* **WHAT IS NEEDED**:
Transcribe the records below exactly, from their first line through the line containing "επίπεδο 2: Αναζητήστε". Omit every line after it.

* **INPUT DATA**:

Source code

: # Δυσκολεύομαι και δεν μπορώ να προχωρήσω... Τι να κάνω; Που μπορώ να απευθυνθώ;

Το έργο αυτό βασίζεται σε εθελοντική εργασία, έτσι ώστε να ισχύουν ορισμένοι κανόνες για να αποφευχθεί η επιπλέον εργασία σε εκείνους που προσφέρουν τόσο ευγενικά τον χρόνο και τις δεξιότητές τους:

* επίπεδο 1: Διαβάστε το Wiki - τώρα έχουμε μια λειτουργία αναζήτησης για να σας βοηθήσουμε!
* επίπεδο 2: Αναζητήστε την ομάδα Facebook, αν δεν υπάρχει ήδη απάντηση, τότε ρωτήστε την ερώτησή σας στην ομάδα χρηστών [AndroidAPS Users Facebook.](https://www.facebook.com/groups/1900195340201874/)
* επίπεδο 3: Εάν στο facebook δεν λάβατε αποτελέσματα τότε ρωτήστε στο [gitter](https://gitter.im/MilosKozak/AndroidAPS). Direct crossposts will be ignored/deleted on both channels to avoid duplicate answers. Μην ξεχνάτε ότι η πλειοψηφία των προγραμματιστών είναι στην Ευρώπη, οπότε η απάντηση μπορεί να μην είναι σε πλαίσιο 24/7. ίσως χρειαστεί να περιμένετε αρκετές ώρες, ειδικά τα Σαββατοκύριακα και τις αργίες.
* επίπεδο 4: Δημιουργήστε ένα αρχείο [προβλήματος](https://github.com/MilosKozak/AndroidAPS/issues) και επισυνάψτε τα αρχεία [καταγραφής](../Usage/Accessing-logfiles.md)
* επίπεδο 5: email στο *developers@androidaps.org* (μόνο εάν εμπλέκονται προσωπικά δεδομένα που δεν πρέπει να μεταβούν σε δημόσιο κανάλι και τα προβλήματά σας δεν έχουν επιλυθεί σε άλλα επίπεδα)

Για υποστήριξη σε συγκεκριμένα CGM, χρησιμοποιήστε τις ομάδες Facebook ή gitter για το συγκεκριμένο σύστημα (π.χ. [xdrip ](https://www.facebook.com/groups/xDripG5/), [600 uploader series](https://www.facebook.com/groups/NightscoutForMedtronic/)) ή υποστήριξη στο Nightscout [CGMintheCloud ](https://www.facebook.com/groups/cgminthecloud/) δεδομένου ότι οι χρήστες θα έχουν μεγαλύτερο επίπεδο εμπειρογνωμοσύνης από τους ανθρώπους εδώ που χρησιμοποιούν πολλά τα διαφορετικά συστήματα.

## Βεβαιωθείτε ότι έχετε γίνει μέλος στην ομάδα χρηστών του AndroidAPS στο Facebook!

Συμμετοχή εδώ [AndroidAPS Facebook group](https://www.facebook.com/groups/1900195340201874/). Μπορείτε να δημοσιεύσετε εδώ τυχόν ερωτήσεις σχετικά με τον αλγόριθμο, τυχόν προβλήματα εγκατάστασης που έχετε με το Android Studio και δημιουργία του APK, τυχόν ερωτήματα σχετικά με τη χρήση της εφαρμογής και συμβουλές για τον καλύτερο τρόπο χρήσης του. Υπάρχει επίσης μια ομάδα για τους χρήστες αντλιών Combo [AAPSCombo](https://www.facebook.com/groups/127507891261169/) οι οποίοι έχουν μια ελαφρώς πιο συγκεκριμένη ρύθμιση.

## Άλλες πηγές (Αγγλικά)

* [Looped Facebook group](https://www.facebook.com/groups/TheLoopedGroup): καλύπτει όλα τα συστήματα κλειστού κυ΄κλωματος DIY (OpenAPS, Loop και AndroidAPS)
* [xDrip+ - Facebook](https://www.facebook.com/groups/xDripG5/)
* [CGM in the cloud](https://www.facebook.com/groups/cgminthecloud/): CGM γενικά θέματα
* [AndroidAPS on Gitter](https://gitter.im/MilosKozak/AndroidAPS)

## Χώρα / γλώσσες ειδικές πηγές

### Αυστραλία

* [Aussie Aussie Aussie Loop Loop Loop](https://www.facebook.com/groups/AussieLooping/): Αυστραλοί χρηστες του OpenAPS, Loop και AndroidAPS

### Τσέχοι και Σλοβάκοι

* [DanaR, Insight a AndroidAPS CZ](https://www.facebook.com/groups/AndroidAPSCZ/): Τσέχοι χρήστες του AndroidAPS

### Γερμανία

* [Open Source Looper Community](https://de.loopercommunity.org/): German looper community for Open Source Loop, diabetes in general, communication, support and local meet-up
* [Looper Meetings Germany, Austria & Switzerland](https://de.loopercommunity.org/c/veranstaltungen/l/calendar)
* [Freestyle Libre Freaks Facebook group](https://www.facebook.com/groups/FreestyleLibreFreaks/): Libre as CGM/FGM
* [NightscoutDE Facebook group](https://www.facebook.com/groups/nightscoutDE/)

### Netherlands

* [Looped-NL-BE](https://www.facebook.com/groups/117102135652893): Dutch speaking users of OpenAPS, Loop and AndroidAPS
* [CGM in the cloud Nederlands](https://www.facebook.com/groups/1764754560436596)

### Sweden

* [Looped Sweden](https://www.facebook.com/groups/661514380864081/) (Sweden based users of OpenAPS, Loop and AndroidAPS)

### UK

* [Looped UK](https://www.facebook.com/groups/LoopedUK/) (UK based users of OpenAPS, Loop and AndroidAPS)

* **ANSWER FOR THE TASK**:
Source code

: # Δυσκολεύομαι και δεν μπορώ να προχωρήσω... Τι να κάνω; Που μπορώ να απευθυνθώ;

Το έργο αυτό βασίζεται σε εθελοντική εργασία, έτσι ώστε να ισχύουν ορισμένοι κανόνες για να αποφευχθεί η επιπλέον εργασία σε εκείνους που προσφέρουν τόσο ευγενικά τον χρόνο και τις δεξιότητές τους:

* επίπεδο 1: Διαβάστε το Wiki - τώρα έχουμε μια λειτουργία αναζήτησης για να σας βοηθήσουμε!
* επίπεδο 2: Αναζητήστε την ομάδα Facebook, αν δεν υπάρχει ήδη απάντηση, τότε ρωτήστε την ερώτησή σας στην ομάδα χρηστών [AndroidAPS Users Facebook.](https://www.facebook.com/groups/1900195340201874/)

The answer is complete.